──────── Exercise data

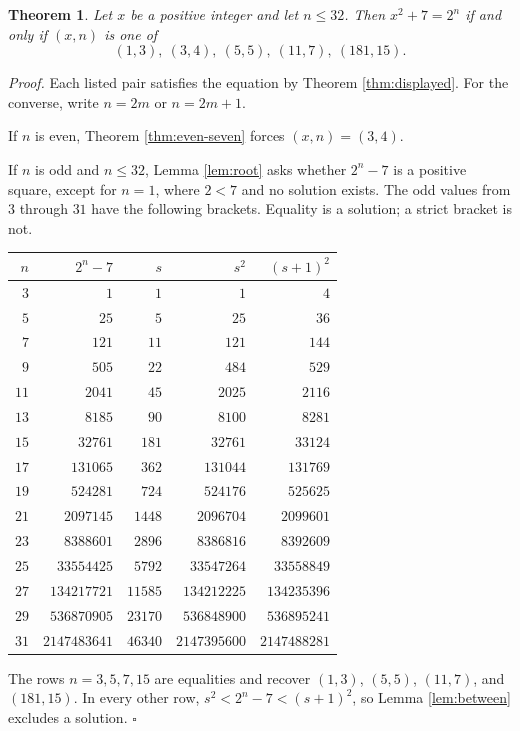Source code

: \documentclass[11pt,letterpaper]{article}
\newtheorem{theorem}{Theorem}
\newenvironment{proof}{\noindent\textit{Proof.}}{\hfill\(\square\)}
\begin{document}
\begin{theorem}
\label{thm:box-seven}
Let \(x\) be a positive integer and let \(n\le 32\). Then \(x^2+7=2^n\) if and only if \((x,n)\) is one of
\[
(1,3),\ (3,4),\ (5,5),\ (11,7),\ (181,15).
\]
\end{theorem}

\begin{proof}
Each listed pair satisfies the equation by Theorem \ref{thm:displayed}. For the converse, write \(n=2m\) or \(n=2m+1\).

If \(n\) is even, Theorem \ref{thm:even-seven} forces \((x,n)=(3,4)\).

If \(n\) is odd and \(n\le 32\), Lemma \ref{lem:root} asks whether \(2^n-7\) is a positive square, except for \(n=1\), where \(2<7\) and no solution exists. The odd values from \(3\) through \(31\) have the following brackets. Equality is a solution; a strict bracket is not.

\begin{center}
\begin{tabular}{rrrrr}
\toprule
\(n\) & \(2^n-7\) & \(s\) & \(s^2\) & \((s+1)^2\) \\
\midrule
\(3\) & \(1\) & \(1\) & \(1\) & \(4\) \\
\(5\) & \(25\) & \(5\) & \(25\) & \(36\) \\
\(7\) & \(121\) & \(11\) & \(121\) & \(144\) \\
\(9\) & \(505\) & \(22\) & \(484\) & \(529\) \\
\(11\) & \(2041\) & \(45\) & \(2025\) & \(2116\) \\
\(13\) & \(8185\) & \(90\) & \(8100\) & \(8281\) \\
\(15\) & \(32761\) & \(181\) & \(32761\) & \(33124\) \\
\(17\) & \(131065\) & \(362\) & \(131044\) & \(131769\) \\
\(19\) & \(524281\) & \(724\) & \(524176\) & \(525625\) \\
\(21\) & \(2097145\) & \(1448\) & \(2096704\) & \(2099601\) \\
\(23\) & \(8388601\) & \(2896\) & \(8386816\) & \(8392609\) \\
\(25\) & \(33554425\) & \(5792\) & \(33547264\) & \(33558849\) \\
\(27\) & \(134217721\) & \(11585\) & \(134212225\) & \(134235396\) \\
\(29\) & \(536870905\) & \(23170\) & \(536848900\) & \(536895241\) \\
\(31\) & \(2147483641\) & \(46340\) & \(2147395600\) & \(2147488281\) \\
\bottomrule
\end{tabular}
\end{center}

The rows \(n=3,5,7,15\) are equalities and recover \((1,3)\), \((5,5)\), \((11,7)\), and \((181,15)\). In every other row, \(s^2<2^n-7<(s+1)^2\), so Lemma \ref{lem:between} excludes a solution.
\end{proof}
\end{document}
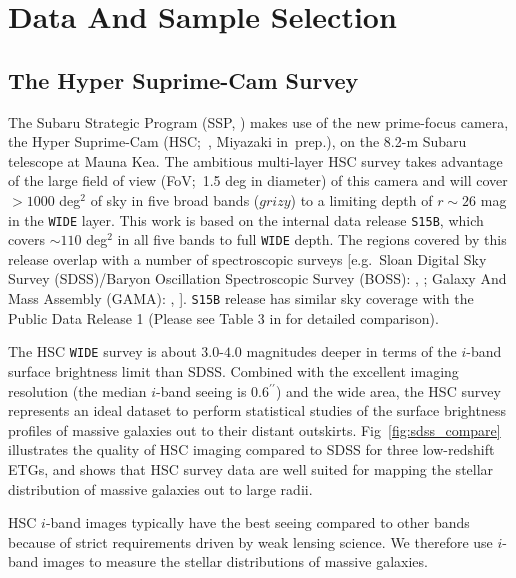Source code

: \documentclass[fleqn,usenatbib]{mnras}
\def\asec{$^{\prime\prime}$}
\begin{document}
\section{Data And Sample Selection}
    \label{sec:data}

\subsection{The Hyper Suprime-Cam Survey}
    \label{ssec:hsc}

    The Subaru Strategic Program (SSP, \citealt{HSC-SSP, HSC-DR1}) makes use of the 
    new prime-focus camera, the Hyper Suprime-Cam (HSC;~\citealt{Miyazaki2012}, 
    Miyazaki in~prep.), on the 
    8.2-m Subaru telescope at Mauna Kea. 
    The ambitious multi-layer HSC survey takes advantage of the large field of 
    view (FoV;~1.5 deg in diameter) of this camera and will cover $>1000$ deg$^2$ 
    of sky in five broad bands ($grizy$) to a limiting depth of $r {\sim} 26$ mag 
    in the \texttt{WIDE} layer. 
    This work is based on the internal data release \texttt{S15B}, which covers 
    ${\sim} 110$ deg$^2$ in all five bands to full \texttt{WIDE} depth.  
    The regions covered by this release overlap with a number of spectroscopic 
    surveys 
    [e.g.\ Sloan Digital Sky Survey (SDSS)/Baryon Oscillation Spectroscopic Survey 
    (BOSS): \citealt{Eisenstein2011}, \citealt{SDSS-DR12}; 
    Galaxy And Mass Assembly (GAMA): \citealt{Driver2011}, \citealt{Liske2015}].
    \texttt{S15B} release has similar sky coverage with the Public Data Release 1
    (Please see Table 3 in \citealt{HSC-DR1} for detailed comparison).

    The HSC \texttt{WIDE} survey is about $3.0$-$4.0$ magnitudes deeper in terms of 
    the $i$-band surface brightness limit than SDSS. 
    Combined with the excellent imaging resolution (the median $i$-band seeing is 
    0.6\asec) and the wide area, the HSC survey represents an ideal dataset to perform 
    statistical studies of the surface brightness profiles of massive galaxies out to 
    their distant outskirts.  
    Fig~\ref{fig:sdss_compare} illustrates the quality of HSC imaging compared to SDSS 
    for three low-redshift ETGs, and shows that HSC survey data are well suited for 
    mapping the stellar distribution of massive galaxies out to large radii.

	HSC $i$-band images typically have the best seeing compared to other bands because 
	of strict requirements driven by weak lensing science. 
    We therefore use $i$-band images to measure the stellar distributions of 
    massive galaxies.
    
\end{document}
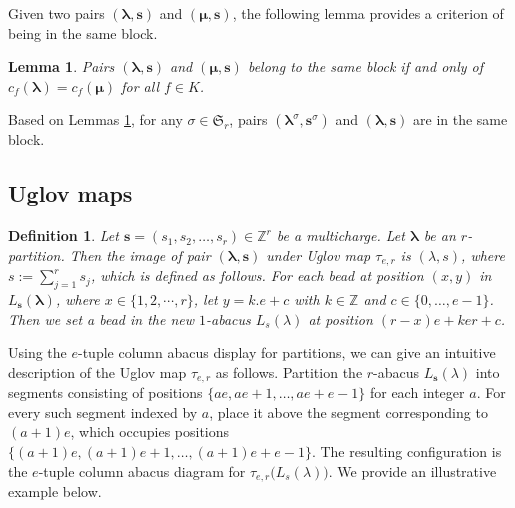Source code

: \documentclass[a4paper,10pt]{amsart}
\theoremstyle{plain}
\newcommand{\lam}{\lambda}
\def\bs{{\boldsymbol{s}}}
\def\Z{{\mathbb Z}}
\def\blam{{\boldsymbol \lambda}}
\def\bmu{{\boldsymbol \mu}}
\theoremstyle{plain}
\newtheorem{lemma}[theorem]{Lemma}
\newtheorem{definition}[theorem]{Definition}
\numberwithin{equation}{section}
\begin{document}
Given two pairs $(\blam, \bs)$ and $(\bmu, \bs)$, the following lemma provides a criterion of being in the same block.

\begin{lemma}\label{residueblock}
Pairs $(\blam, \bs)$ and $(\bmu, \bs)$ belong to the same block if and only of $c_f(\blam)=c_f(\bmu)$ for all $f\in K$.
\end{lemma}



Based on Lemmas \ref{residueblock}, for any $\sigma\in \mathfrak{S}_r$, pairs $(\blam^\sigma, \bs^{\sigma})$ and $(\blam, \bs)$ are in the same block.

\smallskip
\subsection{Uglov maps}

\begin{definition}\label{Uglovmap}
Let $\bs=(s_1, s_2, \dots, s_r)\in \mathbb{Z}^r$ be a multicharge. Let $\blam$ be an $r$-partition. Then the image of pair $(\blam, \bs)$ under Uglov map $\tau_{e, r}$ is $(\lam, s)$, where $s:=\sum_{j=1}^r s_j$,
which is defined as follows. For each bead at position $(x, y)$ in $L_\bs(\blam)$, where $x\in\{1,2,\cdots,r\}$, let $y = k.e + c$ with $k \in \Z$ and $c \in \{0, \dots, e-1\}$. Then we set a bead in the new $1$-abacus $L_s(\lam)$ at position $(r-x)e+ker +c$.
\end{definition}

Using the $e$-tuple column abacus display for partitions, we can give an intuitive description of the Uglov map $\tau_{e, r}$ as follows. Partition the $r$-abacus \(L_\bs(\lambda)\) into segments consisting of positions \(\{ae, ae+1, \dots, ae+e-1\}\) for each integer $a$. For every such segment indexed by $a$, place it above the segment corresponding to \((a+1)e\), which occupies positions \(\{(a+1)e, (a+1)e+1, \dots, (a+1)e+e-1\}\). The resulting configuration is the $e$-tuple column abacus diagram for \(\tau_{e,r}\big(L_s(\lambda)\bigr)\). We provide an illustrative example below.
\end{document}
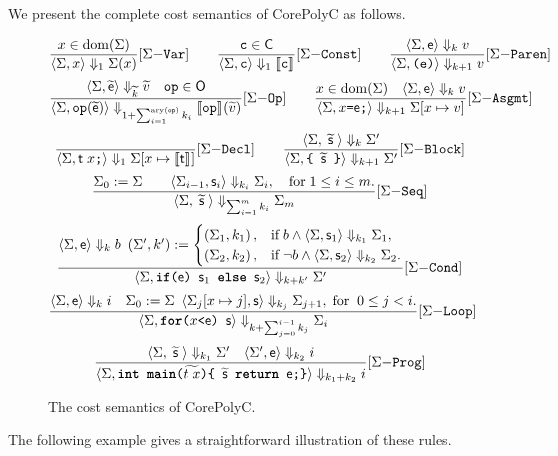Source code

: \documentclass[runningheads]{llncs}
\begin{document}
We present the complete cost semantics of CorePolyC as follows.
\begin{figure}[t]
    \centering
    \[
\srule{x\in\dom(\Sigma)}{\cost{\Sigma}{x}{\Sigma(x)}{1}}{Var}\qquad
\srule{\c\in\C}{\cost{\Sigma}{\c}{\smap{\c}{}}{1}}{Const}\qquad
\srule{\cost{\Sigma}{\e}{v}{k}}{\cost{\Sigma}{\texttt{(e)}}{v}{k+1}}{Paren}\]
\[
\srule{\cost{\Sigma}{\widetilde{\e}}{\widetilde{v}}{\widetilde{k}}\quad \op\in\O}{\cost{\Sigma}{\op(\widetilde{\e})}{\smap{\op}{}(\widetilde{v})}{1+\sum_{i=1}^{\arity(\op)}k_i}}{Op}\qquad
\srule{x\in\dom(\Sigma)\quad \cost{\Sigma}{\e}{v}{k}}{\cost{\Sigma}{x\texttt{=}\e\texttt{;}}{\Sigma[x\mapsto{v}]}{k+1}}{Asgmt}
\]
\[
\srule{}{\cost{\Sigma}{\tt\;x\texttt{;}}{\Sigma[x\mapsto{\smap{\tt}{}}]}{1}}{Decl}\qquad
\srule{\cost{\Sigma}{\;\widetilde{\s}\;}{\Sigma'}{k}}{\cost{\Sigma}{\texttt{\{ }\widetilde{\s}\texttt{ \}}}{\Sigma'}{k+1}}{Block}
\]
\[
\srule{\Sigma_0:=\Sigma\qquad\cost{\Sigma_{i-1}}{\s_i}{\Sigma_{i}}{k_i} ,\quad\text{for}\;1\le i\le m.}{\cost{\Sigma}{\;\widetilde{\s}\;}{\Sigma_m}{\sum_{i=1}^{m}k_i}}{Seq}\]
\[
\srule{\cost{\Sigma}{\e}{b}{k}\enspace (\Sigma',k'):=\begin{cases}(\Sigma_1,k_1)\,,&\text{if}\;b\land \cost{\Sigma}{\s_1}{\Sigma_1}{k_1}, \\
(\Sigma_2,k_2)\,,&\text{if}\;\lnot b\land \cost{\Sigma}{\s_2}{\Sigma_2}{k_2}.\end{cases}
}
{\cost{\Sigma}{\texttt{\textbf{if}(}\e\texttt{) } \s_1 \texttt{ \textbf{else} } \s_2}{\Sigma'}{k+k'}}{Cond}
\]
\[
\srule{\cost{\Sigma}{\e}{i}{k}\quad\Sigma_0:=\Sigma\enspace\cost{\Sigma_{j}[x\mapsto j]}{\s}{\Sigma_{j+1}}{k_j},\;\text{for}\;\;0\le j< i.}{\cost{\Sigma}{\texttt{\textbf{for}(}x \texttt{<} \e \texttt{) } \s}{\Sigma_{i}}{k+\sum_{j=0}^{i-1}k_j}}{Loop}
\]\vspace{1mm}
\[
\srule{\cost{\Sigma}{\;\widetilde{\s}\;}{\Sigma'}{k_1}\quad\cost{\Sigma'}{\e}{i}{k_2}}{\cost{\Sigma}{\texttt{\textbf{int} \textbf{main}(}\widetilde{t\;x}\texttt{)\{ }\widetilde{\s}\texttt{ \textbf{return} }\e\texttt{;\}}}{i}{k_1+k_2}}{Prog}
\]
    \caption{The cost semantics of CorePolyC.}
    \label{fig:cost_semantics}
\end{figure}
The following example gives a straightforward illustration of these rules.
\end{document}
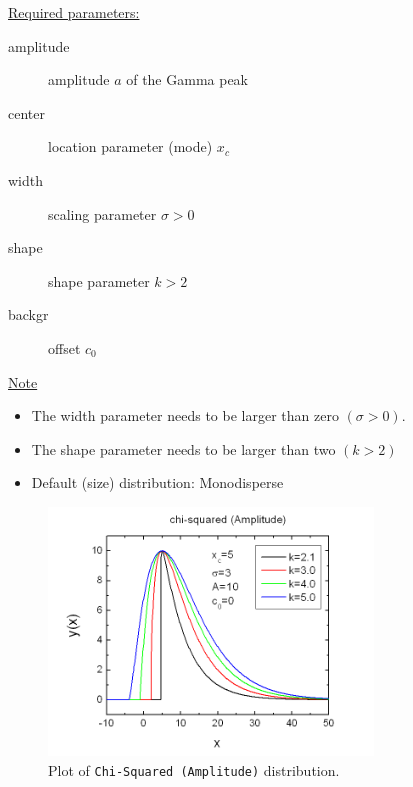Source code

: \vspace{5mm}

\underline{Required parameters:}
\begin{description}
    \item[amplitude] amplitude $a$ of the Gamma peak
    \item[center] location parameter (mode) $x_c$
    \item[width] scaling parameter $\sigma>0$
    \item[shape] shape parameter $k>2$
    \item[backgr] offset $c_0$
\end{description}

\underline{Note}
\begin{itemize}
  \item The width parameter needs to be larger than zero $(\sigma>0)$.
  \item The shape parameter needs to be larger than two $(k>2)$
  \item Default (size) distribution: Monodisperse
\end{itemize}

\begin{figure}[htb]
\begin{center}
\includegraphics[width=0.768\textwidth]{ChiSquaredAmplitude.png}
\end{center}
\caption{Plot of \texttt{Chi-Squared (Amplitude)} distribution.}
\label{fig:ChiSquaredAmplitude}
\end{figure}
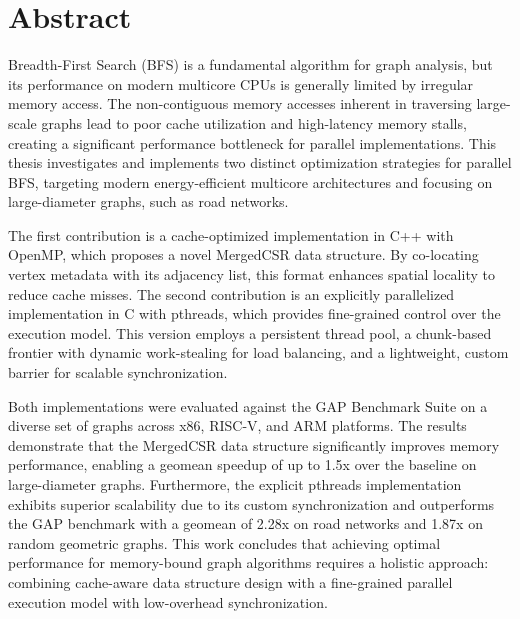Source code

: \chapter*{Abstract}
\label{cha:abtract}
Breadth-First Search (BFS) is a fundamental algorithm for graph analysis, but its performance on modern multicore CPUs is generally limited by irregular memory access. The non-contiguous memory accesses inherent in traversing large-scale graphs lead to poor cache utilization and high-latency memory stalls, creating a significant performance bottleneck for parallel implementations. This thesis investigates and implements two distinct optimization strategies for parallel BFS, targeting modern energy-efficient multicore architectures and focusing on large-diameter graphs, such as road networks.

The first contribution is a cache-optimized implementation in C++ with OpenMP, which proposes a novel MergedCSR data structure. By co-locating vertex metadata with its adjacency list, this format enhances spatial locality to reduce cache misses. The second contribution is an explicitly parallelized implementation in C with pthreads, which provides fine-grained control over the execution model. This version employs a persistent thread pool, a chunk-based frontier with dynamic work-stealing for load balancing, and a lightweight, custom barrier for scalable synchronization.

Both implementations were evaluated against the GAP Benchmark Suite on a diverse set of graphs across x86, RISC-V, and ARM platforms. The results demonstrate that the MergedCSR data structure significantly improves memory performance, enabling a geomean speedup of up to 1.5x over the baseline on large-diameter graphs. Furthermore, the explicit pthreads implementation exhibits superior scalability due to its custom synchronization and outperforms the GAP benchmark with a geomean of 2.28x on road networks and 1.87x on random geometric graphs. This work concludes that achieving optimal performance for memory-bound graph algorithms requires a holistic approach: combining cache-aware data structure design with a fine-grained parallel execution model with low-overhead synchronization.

────────────────

* **Action item**
Each line holding the word "camera" must be pulled from the records.

* **Reply to the task**
    new prime-focus camera, the Hyper Suprime-Cam (HSC;~\citealt{Miyazaki2012}, 
    view (FoV;~1.5 deg in diameter) of this camera and will cover $>1000$ deg$^2$ 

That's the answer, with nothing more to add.